It was drizzling when we left our apartment on Saturday evening, but amazingly, there was a taxi available right outside. We gave the taxi driver the address: 50 Botevgradsko Shousse Blvd. The driver knew where this street was - it was on the eastern side of Sofia where we had not been before. But as he drove up the street, we couldn't find number 50.
Finally the driver parked the car, apologized to us, and got out to find someone who could locate number 50. (Of course all of this was in Bulgarian, you see). He got back in after a few minutes, and we turned the corner. and there it was.
Chalet Suisse (http://chaletsuisse.eu/index-en.html) is an authentic Swiss restaurant which opened in Sofia three months ago. Two of the owners are authentic Swiss, and by coincidence, they found a an almost authentic wooden house in the city and refurbished it to look like a mountain chalet. The menu is very fondue - of the cheese and chocolate kind. But now, for the first time, they had imported Raclette cheese into Bulgaria.
Raclette is a traditional Swiss cheese which the Swiss cow herders used to take with them as they were moving cows to the mountain pastures. The restaurant has a special oven on which they heat half of the cheese wheel, then scrape the melted mass off and serve it with potatoes, gherkins and pickled onions.
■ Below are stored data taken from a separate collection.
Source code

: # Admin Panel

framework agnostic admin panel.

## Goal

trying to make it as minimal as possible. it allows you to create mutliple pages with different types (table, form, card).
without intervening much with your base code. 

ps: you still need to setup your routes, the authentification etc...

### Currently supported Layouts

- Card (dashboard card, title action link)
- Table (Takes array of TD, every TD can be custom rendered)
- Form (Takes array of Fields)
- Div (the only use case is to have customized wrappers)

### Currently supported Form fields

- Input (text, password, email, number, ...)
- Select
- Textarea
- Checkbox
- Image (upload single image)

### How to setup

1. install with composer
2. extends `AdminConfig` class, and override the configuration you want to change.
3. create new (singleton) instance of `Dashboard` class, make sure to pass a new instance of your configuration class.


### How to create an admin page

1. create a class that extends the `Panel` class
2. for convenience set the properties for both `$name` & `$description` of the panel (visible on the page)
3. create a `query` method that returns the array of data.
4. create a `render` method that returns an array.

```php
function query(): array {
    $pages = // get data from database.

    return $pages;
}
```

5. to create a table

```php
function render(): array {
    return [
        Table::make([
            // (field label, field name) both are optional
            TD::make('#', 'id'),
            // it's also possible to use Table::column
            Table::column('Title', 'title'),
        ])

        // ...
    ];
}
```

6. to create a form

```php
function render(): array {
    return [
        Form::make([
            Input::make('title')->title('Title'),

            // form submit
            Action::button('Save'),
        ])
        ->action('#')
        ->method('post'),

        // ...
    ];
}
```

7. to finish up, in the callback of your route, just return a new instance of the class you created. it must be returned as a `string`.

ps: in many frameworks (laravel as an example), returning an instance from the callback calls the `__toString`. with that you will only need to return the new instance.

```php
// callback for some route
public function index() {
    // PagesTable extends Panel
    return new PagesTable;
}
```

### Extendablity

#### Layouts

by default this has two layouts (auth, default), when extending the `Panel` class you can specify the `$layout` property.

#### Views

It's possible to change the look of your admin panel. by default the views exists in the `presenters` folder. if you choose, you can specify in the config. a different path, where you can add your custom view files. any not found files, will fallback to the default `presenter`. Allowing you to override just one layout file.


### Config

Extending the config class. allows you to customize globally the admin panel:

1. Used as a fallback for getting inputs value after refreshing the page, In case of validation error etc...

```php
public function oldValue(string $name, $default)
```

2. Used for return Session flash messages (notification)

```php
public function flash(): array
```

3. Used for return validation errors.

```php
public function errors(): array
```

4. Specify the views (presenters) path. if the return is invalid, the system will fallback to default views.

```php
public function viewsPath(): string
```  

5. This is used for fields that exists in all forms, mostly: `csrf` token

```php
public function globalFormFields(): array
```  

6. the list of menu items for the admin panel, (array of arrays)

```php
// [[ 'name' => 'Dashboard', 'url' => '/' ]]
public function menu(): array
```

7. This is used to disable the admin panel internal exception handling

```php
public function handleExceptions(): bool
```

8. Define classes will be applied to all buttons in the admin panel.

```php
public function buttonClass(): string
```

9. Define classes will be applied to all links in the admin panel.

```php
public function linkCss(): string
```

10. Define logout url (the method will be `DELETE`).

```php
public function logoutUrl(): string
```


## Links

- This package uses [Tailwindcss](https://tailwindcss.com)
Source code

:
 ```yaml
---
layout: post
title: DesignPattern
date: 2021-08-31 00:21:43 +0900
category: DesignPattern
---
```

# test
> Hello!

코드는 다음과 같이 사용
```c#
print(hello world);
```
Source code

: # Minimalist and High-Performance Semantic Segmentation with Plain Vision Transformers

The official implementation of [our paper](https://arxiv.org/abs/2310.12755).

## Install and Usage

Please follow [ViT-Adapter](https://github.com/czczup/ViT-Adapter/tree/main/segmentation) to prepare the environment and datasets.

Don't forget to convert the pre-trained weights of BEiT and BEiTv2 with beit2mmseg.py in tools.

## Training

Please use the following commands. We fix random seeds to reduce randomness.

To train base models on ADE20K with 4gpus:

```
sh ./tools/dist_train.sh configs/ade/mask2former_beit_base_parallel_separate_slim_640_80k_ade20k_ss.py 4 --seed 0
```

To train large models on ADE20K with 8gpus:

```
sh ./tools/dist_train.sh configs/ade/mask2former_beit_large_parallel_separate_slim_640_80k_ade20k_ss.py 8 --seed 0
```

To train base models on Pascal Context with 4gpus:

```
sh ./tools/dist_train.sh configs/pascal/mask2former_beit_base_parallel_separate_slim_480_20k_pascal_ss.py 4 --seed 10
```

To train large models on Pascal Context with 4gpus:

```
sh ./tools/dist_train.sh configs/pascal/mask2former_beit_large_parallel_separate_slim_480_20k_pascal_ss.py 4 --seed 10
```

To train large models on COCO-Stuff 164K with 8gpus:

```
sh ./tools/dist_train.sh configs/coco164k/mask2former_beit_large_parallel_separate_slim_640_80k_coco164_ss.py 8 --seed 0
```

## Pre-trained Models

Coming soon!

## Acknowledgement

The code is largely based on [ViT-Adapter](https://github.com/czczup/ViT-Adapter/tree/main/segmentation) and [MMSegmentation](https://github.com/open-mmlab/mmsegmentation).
This was topped off by a bottle of white Swiss wine from Ballavaud.
The meal was expensive, together with the taxis back and forth, and the wine, it came to about 100 Levas (260 shekels).
The occasion was a get-together of an organization/website we've joined called Ex-Pat in Bulgaria (http://www.expatinbulgaria.com/), for foreigners living in Bulgaria. So at dinner we had a chance to meet with some other people new to the country. Well, one Scot was already retired in Sofia for 9 years. The organization/website is owned by the same owners as the Sofia Echo, the only English language newspaper in Bulgaria. So we ended up meeting some interesting people. And drinking some good wine.